Exercise material section start
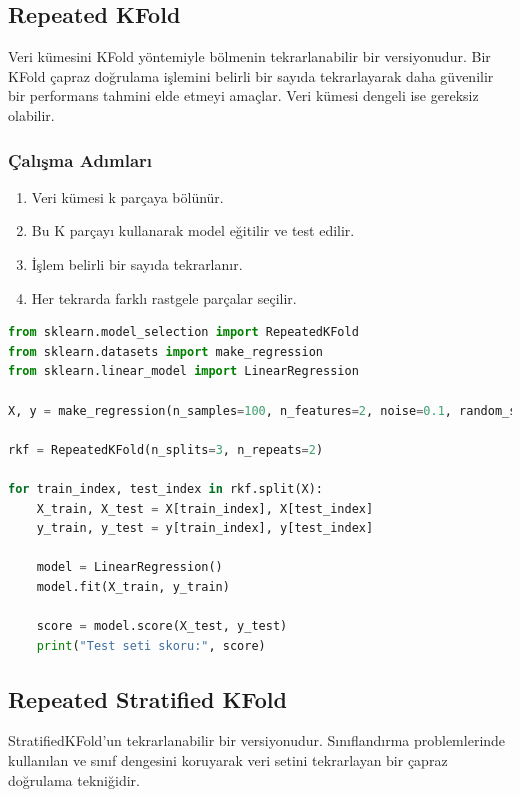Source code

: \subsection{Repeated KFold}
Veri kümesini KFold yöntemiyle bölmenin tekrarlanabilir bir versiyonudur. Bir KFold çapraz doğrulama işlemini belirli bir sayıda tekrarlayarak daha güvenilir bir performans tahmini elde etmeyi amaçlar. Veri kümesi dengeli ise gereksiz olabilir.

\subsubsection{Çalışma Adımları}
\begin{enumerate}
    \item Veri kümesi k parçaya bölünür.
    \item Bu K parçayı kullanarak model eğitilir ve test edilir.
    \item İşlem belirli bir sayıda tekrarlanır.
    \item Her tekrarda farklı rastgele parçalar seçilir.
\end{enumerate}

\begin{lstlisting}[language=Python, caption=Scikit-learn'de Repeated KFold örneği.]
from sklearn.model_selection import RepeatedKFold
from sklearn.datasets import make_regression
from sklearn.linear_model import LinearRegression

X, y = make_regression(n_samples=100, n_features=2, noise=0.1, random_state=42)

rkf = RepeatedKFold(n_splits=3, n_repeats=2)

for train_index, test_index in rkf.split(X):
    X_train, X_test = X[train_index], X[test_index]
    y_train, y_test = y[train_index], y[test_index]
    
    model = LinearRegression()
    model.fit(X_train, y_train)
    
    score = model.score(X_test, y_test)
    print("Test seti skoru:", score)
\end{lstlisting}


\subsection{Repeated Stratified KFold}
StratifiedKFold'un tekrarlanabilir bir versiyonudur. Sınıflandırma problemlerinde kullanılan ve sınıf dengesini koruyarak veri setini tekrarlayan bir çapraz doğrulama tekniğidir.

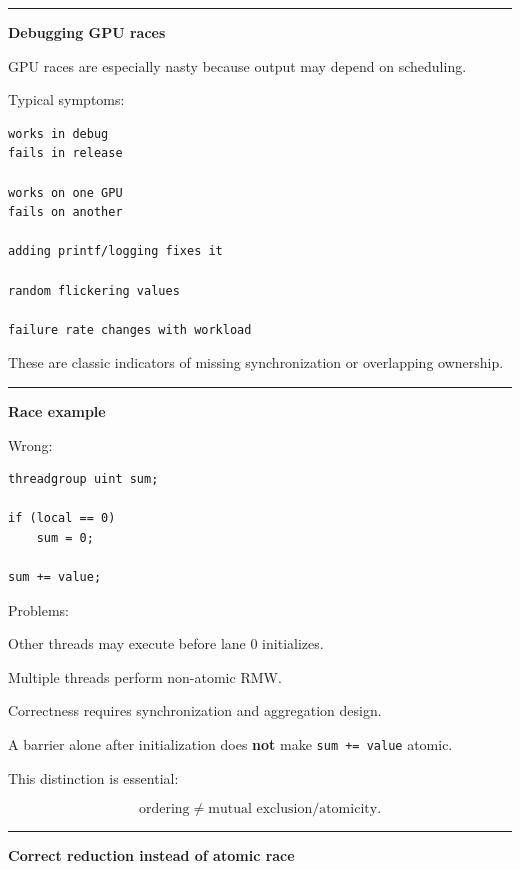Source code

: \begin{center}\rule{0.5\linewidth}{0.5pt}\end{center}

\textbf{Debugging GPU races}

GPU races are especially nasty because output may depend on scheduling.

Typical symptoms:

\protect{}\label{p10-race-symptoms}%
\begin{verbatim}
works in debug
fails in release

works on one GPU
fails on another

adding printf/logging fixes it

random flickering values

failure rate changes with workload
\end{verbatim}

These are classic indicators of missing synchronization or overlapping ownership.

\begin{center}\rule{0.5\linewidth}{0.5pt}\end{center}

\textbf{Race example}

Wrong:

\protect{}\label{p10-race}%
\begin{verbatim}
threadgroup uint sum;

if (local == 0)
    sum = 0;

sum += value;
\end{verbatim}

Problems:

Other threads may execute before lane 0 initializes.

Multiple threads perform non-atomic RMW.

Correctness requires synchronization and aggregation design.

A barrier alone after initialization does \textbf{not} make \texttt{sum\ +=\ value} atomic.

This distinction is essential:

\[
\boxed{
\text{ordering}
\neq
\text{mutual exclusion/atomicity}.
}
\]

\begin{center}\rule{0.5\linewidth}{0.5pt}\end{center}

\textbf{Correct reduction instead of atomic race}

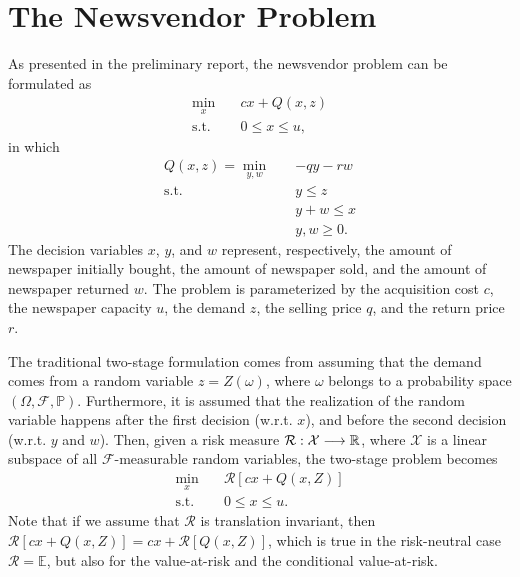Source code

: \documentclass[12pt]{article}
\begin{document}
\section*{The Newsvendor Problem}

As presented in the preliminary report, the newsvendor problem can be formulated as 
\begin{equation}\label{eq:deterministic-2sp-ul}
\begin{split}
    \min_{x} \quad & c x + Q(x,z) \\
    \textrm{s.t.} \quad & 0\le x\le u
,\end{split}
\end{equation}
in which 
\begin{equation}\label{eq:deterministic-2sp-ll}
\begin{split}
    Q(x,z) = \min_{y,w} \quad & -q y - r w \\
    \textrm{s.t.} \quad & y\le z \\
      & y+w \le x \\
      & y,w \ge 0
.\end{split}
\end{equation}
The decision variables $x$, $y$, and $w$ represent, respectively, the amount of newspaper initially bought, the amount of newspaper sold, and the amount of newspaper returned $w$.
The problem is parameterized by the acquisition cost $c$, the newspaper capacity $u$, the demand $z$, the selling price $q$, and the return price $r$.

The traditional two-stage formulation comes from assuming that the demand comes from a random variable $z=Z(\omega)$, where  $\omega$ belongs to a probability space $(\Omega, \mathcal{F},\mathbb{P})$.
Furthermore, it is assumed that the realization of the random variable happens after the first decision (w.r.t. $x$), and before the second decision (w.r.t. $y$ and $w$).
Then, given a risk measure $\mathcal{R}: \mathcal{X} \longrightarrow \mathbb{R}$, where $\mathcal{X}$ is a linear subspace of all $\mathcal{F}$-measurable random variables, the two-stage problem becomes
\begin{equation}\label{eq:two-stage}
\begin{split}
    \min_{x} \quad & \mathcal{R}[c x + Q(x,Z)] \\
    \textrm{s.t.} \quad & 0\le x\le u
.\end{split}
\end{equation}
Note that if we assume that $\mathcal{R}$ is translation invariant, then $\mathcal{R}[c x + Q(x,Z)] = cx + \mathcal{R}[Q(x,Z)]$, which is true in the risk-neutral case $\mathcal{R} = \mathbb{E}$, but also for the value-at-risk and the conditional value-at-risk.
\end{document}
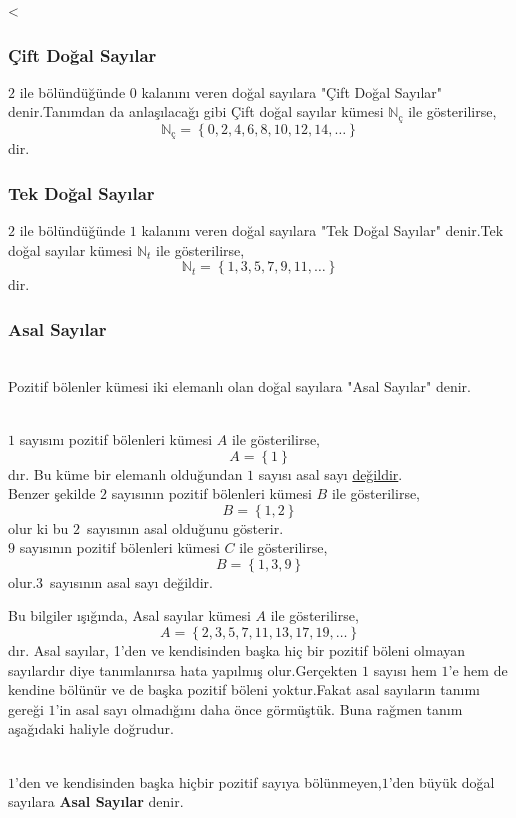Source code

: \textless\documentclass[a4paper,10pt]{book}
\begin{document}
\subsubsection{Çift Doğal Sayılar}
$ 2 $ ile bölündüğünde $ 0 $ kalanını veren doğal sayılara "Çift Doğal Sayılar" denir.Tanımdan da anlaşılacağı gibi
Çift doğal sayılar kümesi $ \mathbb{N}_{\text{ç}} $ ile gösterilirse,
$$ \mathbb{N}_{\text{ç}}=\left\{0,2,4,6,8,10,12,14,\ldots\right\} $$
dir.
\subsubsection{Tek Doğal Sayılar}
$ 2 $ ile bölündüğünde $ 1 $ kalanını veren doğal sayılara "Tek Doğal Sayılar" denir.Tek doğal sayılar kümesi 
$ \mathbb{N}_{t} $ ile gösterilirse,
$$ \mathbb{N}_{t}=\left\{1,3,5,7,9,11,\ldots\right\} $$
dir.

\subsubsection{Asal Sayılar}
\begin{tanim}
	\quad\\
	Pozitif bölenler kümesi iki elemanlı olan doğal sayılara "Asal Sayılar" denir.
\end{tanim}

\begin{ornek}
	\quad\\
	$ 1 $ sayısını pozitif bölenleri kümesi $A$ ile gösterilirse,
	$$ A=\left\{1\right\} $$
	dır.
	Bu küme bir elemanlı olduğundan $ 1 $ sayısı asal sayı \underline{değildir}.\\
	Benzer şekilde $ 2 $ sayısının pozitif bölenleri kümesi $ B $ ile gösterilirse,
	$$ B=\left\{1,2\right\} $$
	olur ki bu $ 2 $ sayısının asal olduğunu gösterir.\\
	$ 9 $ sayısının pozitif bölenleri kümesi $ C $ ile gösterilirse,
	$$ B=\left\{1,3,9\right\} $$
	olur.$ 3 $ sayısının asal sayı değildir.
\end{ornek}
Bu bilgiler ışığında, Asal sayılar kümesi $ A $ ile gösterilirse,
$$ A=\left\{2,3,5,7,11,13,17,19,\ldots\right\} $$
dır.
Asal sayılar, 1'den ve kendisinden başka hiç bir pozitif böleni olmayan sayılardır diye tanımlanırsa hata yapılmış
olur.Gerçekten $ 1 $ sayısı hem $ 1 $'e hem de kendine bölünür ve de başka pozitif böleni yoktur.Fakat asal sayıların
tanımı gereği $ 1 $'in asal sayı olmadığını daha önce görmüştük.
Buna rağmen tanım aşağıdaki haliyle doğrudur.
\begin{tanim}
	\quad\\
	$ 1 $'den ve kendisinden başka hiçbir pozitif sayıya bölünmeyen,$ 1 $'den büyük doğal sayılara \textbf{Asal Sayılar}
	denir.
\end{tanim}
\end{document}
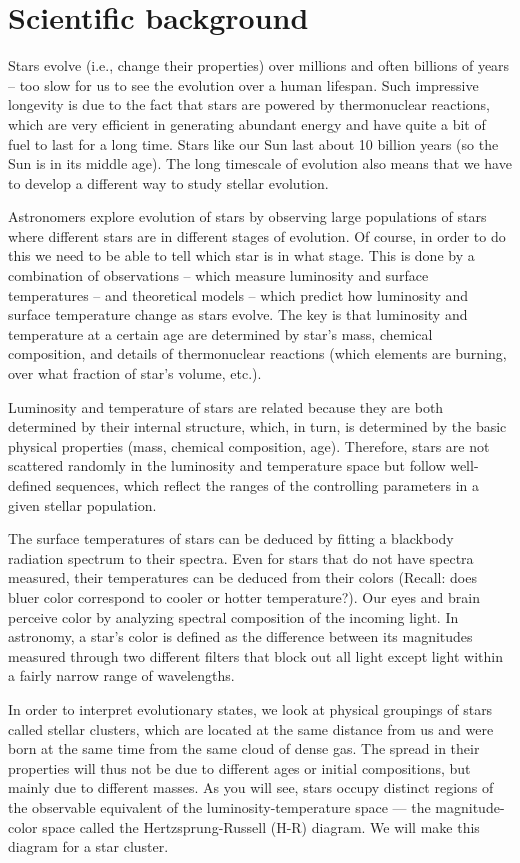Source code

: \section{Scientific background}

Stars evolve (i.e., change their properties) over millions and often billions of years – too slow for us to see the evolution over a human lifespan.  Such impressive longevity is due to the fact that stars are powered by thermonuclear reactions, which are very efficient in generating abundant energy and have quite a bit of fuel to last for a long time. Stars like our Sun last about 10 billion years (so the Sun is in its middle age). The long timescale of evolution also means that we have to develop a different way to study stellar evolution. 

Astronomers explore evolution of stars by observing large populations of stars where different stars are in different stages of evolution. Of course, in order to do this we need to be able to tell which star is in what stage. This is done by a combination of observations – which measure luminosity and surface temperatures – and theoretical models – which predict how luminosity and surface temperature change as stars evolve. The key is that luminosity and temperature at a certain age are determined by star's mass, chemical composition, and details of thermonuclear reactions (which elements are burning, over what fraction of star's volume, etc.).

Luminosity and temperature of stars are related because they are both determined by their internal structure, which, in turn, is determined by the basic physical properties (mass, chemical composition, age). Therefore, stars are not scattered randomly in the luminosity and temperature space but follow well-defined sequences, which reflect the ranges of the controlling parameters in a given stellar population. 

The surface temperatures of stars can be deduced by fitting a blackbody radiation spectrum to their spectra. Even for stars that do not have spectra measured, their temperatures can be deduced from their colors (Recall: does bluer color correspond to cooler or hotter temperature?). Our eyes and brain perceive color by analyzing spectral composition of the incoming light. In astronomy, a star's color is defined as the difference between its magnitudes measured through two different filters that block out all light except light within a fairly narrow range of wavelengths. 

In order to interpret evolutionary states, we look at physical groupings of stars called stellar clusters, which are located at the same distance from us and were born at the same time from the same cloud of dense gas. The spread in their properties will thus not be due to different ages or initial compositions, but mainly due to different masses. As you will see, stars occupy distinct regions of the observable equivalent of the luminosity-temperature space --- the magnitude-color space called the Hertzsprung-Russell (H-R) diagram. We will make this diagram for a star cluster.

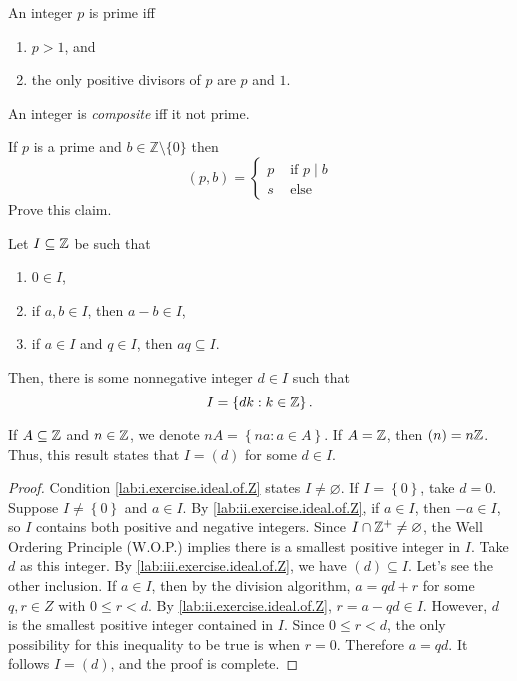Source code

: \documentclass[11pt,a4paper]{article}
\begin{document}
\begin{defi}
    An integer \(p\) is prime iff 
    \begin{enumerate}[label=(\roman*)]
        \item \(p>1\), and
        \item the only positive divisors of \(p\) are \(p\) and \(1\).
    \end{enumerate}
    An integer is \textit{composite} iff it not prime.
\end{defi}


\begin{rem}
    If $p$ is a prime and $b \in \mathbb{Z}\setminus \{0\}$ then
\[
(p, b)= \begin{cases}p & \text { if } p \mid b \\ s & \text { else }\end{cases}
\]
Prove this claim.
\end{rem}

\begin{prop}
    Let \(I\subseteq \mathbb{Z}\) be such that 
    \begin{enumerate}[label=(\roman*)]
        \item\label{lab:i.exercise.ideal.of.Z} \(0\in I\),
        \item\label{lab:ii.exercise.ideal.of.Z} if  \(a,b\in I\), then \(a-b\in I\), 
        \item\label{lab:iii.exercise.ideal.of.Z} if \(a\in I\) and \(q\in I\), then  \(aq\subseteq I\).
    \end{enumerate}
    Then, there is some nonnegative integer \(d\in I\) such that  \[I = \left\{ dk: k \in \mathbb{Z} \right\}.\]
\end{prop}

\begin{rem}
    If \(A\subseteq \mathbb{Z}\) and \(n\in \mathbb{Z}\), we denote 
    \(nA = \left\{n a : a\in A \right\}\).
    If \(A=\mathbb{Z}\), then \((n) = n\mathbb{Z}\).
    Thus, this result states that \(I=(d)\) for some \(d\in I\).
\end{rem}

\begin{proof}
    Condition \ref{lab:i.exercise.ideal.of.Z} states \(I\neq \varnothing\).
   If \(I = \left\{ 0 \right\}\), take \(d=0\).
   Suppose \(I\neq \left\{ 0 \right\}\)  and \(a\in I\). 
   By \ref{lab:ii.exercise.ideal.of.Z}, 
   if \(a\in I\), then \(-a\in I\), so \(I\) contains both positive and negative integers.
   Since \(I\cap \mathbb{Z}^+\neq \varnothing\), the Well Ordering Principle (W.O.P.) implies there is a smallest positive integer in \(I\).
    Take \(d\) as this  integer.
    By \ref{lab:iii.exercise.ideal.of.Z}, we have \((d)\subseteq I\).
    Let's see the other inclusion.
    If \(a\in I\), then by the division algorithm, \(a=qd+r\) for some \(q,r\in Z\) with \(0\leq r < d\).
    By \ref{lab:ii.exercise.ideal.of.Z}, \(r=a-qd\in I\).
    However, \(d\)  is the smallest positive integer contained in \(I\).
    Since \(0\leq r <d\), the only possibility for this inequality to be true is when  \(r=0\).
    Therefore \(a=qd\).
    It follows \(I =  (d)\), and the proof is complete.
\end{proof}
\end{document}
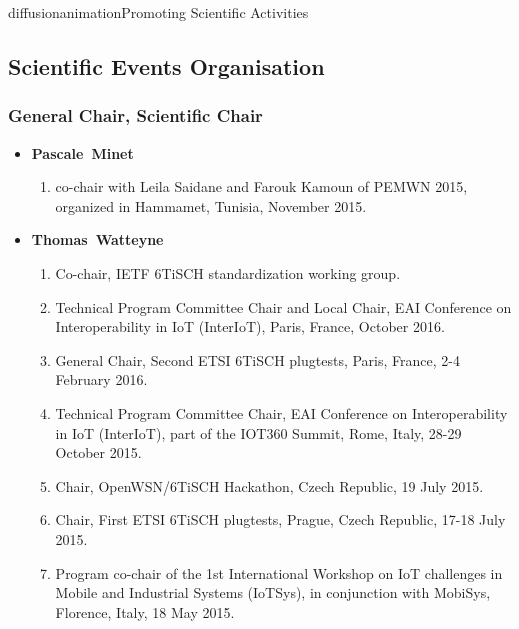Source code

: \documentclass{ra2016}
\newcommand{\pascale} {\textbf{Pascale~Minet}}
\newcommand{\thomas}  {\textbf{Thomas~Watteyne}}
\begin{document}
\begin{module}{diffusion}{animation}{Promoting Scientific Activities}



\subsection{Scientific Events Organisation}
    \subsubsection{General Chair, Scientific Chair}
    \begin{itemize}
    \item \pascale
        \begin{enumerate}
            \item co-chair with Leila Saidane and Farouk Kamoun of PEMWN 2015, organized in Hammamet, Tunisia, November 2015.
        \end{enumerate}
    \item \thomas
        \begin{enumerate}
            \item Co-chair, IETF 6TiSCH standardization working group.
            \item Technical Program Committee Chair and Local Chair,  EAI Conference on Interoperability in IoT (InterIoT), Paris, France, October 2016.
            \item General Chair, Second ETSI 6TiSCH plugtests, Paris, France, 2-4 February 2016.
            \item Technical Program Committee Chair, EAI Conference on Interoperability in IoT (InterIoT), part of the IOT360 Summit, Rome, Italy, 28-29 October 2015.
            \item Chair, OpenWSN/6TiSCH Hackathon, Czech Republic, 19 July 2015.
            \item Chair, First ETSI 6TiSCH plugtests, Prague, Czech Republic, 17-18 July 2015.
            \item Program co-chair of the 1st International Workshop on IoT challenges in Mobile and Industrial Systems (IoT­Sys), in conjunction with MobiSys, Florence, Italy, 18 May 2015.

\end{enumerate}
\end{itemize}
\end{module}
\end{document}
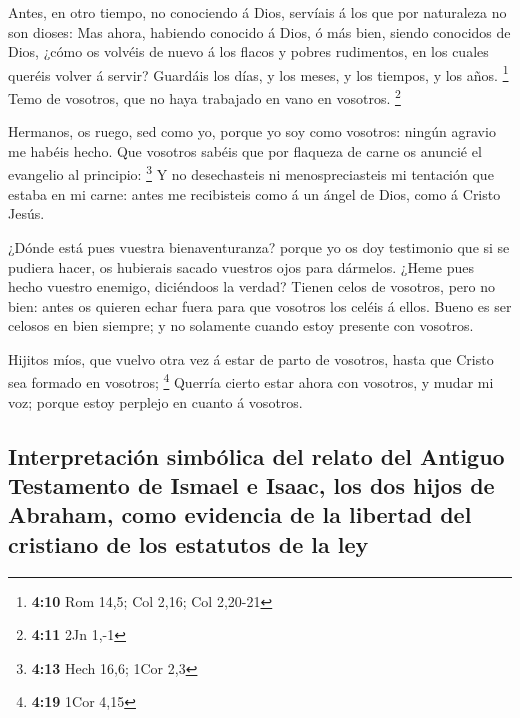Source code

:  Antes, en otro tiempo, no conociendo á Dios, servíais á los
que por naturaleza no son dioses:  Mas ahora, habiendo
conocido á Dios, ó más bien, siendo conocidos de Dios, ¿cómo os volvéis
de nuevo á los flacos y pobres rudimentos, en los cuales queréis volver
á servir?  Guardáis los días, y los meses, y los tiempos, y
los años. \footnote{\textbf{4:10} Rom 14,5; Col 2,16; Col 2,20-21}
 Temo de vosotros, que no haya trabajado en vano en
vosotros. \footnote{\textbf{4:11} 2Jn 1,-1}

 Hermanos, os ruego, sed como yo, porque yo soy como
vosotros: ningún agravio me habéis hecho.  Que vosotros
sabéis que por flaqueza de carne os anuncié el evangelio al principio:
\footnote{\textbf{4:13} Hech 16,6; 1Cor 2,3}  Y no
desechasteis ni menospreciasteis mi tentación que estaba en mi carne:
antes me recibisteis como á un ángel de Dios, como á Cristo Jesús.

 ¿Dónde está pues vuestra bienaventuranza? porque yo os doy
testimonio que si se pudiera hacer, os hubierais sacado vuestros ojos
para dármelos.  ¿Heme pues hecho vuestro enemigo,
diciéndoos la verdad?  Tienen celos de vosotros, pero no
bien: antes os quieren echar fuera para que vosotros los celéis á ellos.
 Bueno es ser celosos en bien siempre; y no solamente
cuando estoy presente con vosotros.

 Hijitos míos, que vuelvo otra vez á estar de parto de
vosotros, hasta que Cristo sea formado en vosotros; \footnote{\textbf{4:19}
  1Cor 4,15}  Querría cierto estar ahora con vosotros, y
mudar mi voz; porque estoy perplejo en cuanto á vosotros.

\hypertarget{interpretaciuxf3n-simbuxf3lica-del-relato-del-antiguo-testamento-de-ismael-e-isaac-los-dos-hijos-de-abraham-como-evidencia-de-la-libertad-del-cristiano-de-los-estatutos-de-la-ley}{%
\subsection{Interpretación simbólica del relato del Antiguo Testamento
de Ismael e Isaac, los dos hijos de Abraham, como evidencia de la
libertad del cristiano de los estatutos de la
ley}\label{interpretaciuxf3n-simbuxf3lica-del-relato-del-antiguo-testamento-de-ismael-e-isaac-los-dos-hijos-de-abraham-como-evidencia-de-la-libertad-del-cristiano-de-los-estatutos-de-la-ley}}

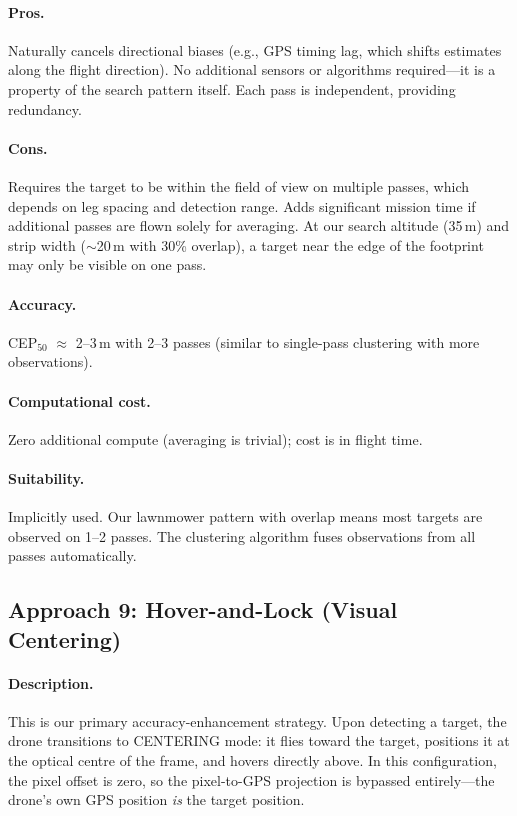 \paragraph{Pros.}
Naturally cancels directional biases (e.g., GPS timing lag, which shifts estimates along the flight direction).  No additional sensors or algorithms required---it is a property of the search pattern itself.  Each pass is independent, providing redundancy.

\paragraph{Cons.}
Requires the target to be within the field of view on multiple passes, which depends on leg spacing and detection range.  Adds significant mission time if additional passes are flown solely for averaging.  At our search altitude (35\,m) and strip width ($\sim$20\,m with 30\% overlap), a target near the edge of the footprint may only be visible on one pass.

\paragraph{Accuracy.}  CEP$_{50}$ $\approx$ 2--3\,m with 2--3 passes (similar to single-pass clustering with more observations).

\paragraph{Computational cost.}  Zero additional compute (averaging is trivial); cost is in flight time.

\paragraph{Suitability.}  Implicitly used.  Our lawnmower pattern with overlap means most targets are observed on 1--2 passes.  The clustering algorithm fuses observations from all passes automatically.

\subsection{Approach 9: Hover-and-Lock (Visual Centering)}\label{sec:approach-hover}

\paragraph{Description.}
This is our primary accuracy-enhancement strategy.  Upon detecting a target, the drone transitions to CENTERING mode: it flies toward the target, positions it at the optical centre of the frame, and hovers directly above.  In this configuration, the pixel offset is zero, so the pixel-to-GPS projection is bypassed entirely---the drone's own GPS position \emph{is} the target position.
Exercise material section end
## Prompt:
Using the data above, copy each line that contains "cristiano".

## Answer for this exercise:
\hypertarget{interpretaciuxf3n-simbuxf3lica-del-relato-del-antiguo-testamento-de-ismael-e-isaac-los-dos-hijos-de-abraham-como-evidencia-de-la-libertad-del-cristiano-de-los-estatutos-de-la-ley}{%
libertad del cristiano de los estatutos de la
ley}\label{interpretaciuxf3n-simbuxf3lica-del-relato-del-antiguo-testamento-de-ismael-e-isaac-los-dos-hijos-de-abraham-como-evidencia-de-la-libertad-del-cristiano-de-los-estatutos-de-la-ley}}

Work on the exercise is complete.